Weather, visas, buses

Ankara’s bus station, for those who have not been there, is enormous. Multiple levels, hundreds of people and buses coming and going in all directions. Just after figuring out which direction I needed to go, and rolling out, it started to snow on me. Me still wearing sandals and fingerless gloves. Get out to the main road. It’s really getting cold now. The Altura trousers can handle a little bit of weather, but I can feel melting snow coming through them now. Nothing underneath them, it’s getting colder. Which way to Ulus? People point in the other direction, on the other side of the dual carriageway. It’s choked with traffic, no chance of crossing it. Pedestrian over-bridge, way too many steps to carry my bike up, but no choice. Chock full of people, how to get through? But as I start struggling up, hands reach out, and help me haul up the stairs. It’s covered, and I’m starting to think this won’t be so bad after all.

Stop and put on more clothes, waterproof socks and sandals, a great looking combination. Head along the busy road into town, only vaguely know where I’m going. It’s Sunday, but the road is choked with traffic. Don’t know what it is about Turks, but they are just not capable of driving in cities. They’re not too bad on the open road, but they go doggo in town. Five lines of traffic squeezed into the three lanes. Because they do that, and always stop across intersections, it chokes things up even worse, but they can’t see that. Dodging trucks, going on and off the footpath, splashed by the slush, I head into town.

Somewhere along the way the sun comes out, and things pick up – traffic drops away, I’m now sweating, and there’s lots of cheap-looking hotels around. Find a room for 10YTL. Could maybe have gotten it cheaper, but 10YTL is OK for what I get. Nothing fancy, but it is my own room, and considering I ended up paying 5YTL for a campsite the other night, it’s fine.

With my crap Turkish, and a bit of German, I manage to find out what I need for today – where the main Post Office is, and how to get to the embassies district. Tried at the main post office for a package I’m expecting, no joy, but we think it may be at the customs office. Turns out that the Uzbekistan embassy has moved, but the taxi driver radioed into HQ, who gave us the new address. Found that, gave them the form and passport, should be good to go and pick up the visa at 15:00 today. Fingers crossed. Cost me US$90 for a 1 month, double-entry visa, plus around $45 for the LOI. Bastards. I can’t go to the customs office yet, as I need my passport for that, and the Uzbeks are holding on to it right now.

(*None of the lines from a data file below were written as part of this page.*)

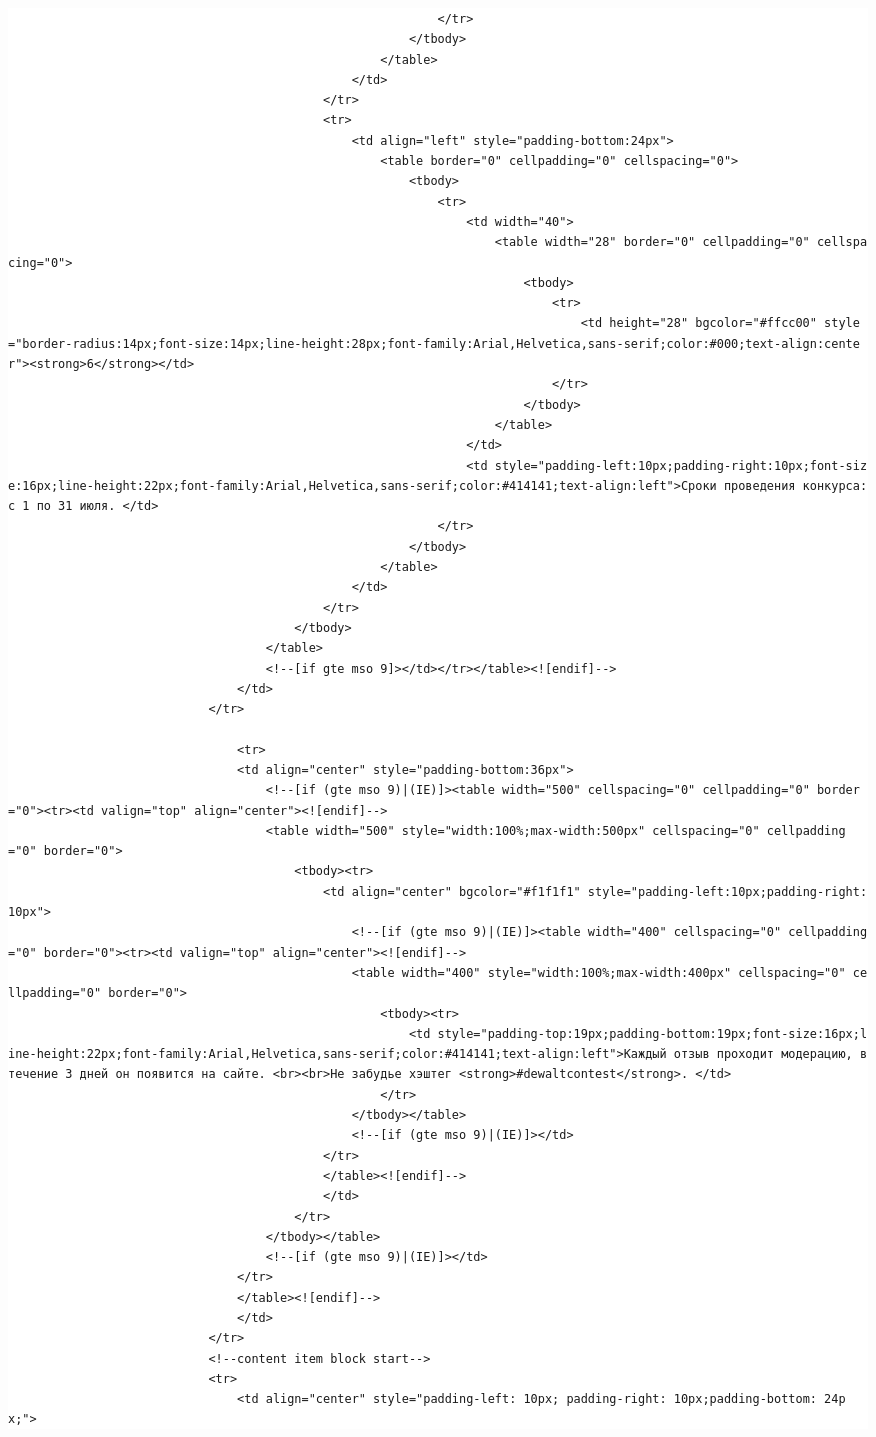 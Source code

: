                                                                </tr>
                                                            </tbody>
                                                        </table>
                                                    </td>
                                                </tr>
                                                <tr>
                                                    <td align="left" style="padding-bottom:24px">
                                                        <table border="0" cellpadding="0" cellspacing="0">
                                                            <tbody>
                                                                <tr>
                                                                    <td width="40">
                                                                        <table width="28" border="0" cellpadding="0" cellspacing="0">
                                                                            <tbody>
                                                                                <tr>
                                                                                    <td height="28" bgcolor="#ffcc00" style="border-radius:14px;font-size:14px;line-height:28px;font-family:Arial,Helvetica,sans-serif;color:#000;text-align:center"><strong>6</strong></td>
                                                                                </tr>
                                                                            </tbody>
                                                                        </table>
                                                                    </td>
                                                                    <td style="padding-left:10px;padding-right:10px;font-size:16px;line-height:22px;font-family:Arial,Helvetica,sans-serif;color:#414141;text-align:left">Сроки проведения конкурса: с 1 по 31 июля. </td>
                                                                </tr>
                                                            </tbody>
                                                        </table>
                                                    </td>
                                                </tr>
                                            </tbody>
                                        </table>
                                        <!--[if gte mso 9]></td></tr></table><![endif]-->
                                    </td>
                                </tr>
                                
                                    <tr>
                                    <td align="center" style="padding-bottom:36px">
                                        <!--[if (gte mso 9)|(IE)]><table width="500" cellspacing="0" cellpadding="0" border="0"><tr><td valign="top" align="center"><![endif]-->
                                        <table width="500" style="width:100%;max-width:500px" cellspacing="0" cellpadding="0" border="0">
                                            <tbody><tr>
                                                <td align="center" bgcolor="#f1f1f1" style="padding-left:10px;padding-right:10px">
                                                    <!--[if (gte mso 9)|(IE)]><table width="400" cellspacing="0" cellpadding="0" border="0"><tr><td valign="top" align="center"><![endif]-->
                                                    <table width="400" style="width:100%;max-width:400px" cellspacing="0" cellpadding="0" border="0">
                                                        <tbody><tr>
                                                            <td style="padding-top:19px;padding-bottom:19px;font-size:16px;line-height:22px;font-family:Arial,Helvetica,sans-serif;color:#414141;text-align:left">Каждый отзыв проходит модерацию, в течение 3 дней он появится на сайте. <br><br>Не забудье хэштег <strong>#dewaltcontest</strong>. </td>
                                                        </tr>
                                                    </tbody></table>
                                                    <!--[if (gte mso 9)|(IE)]></td>
                                                </tr>
                                                </table><![endif]-->
                                                </td>
                                            </tr>
                                        </tbody></table>
                                        <!--[if (gte mso 9)|(IE)]></td>
                                    </tr>
                                    </table><![endif]-->
                                    </td>
                                </tr>
                                <!--content item block start-->
                                <tr>
                                    <td align="center" style="padding-left: 10px; padding-right: 10px;padding-bottom: 24px;">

All going smoothly, I’ll be able to jump on a bus tomorrow night, and do an overnight haul to Erzurum, to pick up my Iranian visa. Bit worried about the snow though, we came through a lot of it on the way from Zonguldak to Ankara, and Erzurum is another 1000m higher than here. Will just have to tough it out.

You may notice that I have been taking some buses, and will be taking another one to catch up some with some other cyclists for going into Iran and Central Asia. You may even say that it is cheating. Well, it turns out that there’s only one rule to this trip – Lindsay does as Lindsay pleases. And right now it fits my needs to use some buses to sort out visa issues. So that’s what I’m doing.

If the weather works out not too bad – the forecast shows it improving later in the week in Erzurum – then I will probably do a loop ride from Erzurum, to fill in some time, and see more of eastern Turkey. There is a long weekend coming up this weekend, but I think it should be OK in the east – there’s not so many people anyway, nor is it much of a tourist area.